Cleantech start-ups to keep an eye on
Investors have been particularly present in the agriculture, transportation and logistics, recycling and waste, manufacturing and industrial, and energy sectors of the cleantech industry. Start-ups making a name for themselves within these sectors include Voi and Quantafuel.
Providing for the transportation and logistics sector, Stokholm-based Voi offers electric scooter and bike sharing to encourage the use of more sustainable transportation across many European cities.

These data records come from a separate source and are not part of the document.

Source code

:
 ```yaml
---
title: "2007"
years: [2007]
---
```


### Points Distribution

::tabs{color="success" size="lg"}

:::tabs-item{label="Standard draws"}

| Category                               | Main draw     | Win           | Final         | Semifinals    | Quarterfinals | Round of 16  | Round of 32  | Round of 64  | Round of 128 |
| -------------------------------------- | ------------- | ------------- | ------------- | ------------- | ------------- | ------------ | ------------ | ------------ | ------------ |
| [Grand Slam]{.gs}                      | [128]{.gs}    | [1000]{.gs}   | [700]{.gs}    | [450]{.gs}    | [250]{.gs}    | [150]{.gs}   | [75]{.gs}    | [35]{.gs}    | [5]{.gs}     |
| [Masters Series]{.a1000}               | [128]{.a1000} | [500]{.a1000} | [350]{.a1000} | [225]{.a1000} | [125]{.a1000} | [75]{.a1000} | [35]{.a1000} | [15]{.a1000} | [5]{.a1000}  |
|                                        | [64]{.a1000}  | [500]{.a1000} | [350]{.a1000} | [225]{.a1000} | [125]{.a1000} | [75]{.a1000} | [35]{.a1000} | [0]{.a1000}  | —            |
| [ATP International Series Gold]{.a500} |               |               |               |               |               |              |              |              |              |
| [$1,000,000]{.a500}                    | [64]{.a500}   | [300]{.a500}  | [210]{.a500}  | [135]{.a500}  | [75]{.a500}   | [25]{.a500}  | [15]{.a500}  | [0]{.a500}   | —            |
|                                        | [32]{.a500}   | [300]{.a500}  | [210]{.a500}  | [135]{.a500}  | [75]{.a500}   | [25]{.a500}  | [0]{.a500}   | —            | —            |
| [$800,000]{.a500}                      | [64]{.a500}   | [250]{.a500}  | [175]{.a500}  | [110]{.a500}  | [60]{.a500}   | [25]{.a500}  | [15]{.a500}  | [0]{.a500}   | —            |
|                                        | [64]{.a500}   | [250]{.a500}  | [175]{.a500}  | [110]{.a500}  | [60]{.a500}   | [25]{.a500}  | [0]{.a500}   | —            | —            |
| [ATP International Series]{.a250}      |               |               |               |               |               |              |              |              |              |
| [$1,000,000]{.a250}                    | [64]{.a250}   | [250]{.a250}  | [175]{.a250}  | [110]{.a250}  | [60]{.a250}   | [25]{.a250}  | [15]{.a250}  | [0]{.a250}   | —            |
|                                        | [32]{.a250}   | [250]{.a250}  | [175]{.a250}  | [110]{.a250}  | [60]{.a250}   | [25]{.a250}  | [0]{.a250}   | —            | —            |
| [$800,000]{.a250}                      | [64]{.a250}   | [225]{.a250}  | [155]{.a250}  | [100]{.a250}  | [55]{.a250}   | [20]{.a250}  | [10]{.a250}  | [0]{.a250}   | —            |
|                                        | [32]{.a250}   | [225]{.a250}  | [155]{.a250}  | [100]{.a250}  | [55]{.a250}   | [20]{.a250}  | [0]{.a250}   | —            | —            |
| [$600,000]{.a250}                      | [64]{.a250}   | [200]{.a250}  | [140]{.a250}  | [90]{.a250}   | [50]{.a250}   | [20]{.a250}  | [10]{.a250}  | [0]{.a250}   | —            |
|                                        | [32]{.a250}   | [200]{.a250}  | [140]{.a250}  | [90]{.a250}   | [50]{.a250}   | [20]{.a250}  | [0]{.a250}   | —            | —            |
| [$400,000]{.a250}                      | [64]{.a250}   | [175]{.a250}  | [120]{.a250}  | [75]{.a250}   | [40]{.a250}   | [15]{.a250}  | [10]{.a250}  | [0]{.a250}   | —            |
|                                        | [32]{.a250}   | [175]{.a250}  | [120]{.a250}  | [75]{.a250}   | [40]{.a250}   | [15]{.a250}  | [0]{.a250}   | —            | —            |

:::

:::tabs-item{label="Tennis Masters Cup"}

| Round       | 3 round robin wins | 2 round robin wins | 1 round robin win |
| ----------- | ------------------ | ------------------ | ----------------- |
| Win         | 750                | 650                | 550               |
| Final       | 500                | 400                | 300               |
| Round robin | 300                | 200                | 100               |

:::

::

As part of the recycling and waste sector in Norway, Quantafuel provides a clean solution to plastic waste. All types of plastic waste are converted into environmentally friendly fuel and chemicals.
Sweden leads the way in cleantech investment
In 2020, the top 5 investments in Sweden totalled 880 million euros.
Of the Nordics, Sweden is blazing a trail. In terms of the number of investments made and deals secured, Sweden comes out on top. In 2020, the top 5 investments in Sweden were secured by Northvolt, Oatly, Renewcell, Scandinavian Biogas and Tibber, coming to a total of 880 million euros. Northvolt secured the largest investment of the year, with 532 million euros raised in equity from international investors.
While the Nordic region provides a good environment for the emergence of unicorns in general, Sweden in particular has the ideal conditions for cleantech companies to thrive, with an ecosystem tailored to start-ups in combination with ambitious climate goals.
It is of course still unclear exactly what the future of the fintech, life science and cleantech industries has in store, but one thing is for sure – the Nordics will play a pivotal role in shaping their future.